Worklaw is a subscription based labour law service developed by leading South African labour lawyers and arbitrators. Worklaw gives you all you need to manage labour law at the workplace. Go to www.worklaw.co.za
Worklaw subscribers receive a monthly newsletter containing commentary on the latest labour law cases and trends. This month's newsletter looks in depth at the issue of whistle-blowing - an employee making disclosure of workplace crime or wrong-doing. We also look at two new decisions. The first is the Supreme Court of Appeal's decision on dismissal for refusing to accept workplace changes, and a decision on whistle-blowing.
This public newsletter is a free edited version of the subscriber newsletter.
LATEST CASE REPORTS
Dismissal for refusing to accept workplace changes
How does an employer restructure or bring about changes to work methods where the employees refuse to agree to the changes? The LRA stipulates that it is an automatically unfair dismissal if the employer uses dismissal as a way to compel the employees to accept change. But the LRA also allows dismissal where it is operationally required.
The case of National Union of Metalworkers of South Africa v Fry's Metals (Pty) Ltdhas been working its way through the courts for 5 years, finally reaching the Supreme Court of Appeals. The employer, on the advice of consultants, wished to introduce changes in production methods to enhance productivity at the company. When the workers refused to accept the changes, the company gave them notice that they would be retrenched. NUMSA obtained an interdict against the retrenchments in the Labour Court in 2000, on the basis that they concerned a 'matter of mutual interest' which had to be bargained between employer and employee and for which the employer could not take recourse to dismissal. The company argued that the proposed dismissals were justified for 'operational reasons' relating to its productivity and viability.
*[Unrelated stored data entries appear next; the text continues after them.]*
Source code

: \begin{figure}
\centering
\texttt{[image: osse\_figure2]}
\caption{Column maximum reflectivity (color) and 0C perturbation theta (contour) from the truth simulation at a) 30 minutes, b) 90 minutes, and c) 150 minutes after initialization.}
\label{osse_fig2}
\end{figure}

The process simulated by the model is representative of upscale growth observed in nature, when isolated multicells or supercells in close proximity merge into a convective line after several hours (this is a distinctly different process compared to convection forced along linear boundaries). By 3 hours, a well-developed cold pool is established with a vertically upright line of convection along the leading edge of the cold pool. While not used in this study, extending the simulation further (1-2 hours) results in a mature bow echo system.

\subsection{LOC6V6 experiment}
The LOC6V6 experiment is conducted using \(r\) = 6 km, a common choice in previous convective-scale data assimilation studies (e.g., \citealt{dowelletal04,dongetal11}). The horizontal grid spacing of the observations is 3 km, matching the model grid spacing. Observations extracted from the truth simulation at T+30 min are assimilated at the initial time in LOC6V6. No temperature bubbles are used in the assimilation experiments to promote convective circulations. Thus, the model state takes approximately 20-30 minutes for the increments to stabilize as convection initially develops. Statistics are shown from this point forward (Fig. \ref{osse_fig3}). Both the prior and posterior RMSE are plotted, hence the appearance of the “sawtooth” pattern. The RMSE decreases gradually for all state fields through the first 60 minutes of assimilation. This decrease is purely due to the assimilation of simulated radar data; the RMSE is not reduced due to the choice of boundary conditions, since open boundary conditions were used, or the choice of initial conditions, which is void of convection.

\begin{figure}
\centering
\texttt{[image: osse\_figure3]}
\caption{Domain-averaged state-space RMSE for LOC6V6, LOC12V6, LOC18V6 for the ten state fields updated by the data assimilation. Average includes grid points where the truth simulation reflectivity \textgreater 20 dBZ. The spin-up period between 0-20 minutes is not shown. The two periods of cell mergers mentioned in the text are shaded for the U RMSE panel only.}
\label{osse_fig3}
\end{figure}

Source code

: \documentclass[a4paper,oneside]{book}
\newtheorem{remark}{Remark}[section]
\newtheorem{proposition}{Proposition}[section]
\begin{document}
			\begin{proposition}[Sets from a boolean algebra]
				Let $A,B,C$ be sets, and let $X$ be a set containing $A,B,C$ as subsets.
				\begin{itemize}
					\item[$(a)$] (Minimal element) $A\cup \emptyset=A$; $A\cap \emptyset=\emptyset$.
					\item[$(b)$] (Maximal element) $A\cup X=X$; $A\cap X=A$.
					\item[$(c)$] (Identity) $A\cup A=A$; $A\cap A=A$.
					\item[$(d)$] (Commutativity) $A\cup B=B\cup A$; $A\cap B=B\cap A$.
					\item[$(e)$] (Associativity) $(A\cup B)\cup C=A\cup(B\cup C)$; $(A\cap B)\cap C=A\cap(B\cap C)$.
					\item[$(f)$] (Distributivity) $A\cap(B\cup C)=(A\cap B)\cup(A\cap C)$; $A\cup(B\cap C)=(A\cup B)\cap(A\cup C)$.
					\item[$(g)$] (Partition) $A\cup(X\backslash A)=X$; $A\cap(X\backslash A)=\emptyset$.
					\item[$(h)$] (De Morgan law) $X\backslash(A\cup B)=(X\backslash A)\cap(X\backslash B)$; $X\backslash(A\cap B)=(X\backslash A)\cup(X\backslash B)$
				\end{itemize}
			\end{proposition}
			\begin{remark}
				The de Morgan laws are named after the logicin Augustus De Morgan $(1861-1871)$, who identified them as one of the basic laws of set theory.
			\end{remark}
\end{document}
The Labour Court granted the interdict, but the LAC set it aside, holding that dismissals concerning terms and conditions of employment were specially protected against only where the employer used dismissal as a tool to compel employees to agree to changes. Where the dismissal was final, and intended to be final, the employer was empowered to dismiss provided it could show justification for 'operational reasons'. The LAC judgment in effect enhanced employers' powers of dismissal in disputes about terms and conditions of employment. The Supreme Court of Appeal has now upheld the LAC finding.
What constitutes whistle-blowing?
The Protected Disclosures Act of 2000 was passed to protect employees who make disclosure in specific circumstances about 'impropriety' at the workplace. But as will be seen, to get the status of a 'protected disclosure', the courts are stipulating that certain requirements have to be met. In CWU & another v Mobile Telephone Networks (Pty) Ltd  8 BLLR 741 (LC) an employee accused his superiors of giving preferential treatment to a particular temporary employment agency from which it hired workers. The allegation was made twice via e-mail to the company's business risk unit, as well as to a number of senior employees. The employee was subsequently suspended for alleging that management was corrupt, and summoned to attend a disciplinary hearing.
The employee launched an urgent application for an order compelling the employer to lift his suspension and stop the disciplinary action against him, arguing that these actions constituted an "occupational detriment" under the PDA. The Court held the employee's allegations did not convey information - they were merely expressions of opinion without a factual basis. Also, the disclosure had been made publicly, whereas the PDA protects only private disclosures. The employee had failed to make use of the employer's elaborate procedures for reporting alleged wrongdoing. The application was dismissed with costs.